- _Task to complete_
A complete response lists each line of the data below that includes the word "speech".

- _Extracted information_

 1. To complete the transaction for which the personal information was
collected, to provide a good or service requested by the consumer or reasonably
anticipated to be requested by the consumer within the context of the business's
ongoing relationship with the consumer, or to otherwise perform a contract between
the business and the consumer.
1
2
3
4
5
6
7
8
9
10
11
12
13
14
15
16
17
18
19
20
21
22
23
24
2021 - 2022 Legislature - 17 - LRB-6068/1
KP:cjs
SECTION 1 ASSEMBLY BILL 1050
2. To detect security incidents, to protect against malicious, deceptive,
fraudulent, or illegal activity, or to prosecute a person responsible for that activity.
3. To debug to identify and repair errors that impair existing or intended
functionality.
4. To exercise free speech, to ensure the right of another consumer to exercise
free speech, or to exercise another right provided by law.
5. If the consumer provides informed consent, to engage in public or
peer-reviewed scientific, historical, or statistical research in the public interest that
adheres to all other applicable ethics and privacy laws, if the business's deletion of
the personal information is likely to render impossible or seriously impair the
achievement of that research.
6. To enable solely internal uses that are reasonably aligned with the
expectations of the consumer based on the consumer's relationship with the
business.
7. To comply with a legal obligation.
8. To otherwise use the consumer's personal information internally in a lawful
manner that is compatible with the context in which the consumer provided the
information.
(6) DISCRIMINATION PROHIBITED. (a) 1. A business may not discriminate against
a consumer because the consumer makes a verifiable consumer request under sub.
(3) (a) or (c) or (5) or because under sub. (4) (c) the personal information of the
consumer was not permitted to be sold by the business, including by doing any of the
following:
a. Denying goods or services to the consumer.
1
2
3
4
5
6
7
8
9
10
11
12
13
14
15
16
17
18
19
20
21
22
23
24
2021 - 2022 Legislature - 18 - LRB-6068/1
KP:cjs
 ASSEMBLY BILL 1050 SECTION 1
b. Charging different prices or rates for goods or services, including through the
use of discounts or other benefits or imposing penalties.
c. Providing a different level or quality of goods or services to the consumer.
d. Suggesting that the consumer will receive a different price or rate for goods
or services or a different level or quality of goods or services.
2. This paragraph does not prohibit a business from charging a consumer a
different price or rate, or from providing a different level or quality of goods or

- _Solution_
4. To exercise free speech, to ensure the right of another consumer to exercise
free speech, or to exercise another right provided by law.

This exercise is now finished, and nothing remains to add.